What should a parent do if a child feels uncomfortable hugging or is reluctant about giving a hug or kiss to relatives?
In my experience, it makes a lot of sense to give children and adolescents a feeling of control over their bodies. That includes setting limits with affection, touching, etc. We need to respect the child if they say they do not want to kiss or hug someone. If we override their sense of what they are comfortable with regarding a family friend or relative, it can be confusing when someone you would not want hugging or kissing your child is encouraging them to do just that. No means no.

At what age do you allow your child to set up boundaries and what is the best way to do so?
We start with children from a very young age teaching them about privacy and “private parts.” As a result, we can build on that by asking them to tell us if they are uncomfortable with a touch. We explain to them they can be touched by mom or dad for a bath, etc; and by the doctor with mom or dad in the room. Other than that, it is not necessary for touch to happen unless the child is comfortable with the physical attention from a friend or family member.

Do you handle it differently if it is a specific relative or friend verses everyone?
In general, I don’t think children differentiate between discomfort with a friend or family member giving them unwanted physical touch, or someone outside the family. Therefore, we don’t push unwanted contact with any person. We can give the child an option to do a fist-bump or high-five instead if they prefer. That allows the child the option of deciding what is best for him or her.

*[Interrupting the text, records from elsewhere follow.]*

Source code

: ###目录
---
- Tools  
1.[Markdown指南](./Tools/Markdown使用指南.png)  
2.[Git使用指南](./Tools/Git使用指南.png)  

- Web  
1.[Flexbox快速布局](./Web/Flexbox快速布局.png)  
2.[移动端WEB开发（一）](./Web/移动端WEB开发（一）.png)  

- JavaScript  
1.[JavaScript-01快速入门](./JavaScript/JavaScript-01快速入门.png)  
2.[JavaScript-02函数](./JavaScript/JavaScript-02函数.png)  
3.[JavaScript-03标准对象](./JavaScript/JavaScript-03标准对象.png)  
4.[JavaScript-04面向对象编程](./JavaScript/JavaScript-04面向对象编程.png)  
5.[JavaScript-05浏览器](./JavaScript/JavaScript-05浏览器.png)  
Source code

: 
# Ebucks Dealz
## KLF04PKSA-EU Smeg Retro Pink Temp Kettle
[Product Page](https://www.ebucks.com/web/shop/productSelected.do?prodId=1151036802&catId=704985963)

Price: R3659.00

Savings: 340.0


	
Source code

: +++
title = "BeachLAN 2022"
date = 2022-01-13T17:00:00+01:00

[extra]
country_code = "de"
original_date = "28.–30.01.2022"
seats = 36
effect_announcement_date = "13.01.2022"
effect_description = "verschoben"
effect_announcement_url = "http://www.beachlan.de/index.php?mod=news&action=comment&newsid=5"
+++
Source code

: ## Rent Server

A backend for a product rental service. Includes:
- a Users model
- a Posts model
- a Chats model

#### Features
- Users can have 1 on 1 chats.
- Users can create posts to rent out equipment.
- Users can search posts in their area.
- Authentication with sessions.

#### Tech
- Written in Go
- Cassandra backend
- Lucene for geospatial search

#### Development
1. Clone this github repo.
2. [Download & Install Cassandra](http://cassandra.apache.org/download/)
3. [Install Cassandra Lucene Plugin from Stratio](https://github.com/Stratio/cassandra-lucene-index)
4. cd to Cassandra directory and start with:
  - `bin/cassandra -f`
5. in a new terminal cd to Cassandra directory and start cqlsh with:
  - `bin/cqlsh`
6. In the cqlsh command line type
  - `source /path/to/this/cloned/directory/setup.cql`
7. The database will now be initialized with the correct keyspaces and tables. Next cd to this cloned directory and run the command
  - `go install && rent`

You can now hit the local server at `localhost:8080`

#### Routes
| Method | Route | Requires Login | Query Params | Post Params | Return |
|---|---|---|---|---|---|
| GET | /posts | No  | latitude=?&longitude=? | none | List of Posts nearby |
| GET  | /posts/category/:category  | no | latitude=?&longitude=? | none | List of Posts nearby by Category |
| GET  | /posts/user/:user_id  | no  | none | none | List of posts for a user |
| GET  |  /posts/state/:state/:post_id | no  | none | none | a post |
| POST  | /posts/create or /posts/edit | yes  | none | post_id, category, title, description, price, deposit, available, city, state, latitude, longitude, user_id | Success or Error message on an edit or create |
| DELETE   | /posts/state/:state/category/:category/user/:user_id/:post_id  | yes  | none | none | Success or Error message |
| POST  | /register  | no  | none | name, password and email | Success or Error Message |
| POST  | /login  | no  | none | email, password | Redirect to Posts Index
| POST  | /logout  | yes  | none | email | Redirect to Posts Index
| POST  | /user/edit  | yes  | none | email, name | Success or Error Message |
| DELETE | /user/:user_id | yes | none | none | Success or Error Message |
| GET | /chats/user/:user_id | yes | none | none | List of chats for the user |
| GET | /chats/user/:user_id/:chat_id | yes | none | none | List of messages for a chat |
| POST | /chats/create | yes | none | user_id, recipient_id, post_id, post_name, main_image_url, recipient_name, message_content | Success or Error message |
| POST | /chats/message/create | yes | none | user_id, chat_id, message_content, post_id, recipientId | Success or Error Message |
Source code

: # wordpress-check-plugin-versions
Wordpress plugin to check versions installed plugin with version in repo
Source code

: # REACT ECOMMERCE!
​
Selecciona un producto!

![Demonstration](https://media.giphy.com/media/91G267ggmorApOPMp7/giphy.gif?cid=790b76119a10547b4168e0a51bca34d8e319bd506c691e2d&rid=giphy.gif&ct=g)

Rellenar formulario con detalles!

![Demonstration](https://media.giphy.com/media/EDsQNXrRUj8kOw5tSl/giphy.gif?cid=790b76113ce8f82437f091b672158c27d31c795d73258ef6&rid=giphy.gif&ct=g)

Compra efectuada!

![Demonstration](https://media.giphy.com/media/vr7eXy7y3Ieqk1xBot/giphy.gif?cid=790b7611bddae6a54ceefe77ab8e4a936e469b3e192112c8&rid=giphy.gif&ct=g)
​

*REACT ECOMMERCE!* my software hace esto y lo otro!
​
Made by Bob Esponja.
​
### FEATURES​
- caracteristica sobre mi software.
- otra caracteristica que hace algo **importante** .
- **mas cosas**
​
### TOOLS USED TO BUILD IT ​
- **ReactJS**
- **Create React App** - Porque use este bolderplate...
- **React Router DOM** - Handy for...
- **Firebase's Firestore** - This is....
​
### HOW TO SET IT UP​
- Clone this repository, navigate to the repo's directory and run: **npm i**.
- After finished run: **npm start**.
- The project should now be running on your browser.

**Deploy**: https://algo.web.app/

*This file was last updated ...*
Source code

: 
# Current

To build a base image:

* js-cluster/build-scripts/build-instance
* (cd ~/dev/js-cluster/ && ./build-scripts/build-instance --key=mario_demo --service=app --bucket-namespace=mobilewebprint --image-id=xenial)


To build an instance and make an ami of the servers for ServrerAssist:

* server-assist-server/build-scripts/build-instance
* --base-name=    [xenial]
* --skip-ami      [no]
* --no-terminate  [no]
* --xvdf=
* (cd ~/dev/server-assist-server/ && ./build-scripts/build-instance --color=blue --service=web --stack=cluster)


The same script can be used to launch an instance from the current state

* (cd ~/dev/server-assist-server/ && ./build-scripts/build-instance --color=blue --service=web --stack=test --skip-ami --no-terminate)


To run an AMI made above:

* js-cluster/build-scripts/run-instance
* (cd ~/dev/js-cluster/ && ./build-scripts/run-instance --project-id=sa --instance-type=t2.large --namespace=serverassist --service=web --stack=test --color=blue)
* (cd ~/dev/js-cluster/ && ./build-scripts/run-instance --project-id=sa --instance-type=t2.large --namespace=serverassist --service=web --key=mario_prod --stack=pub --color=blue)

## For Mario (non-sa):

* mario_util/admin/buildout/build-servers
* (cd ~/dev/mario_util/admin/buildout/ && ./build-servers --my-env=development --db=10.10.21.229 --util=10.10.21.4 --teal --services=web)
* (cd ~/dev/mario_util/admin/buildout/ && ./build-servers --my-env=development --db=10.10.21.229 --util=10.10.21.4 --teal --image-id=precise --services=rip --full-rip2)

What is the best way to explain allowing your child to have boundaries to family members who may find it disrespectful, rude, or just not understand?
One option to explain the child having boundaries around touch is to remind family and friends that, as parents, it is safety first. The child is learning to be able to say they are uncomfortable and have people honor that boundary. I would then suggest the uncle, family friend ask if the child if he/she would like to fist-bump or do a high-five. Again, if the child doesn’t want to do that either, then let it go.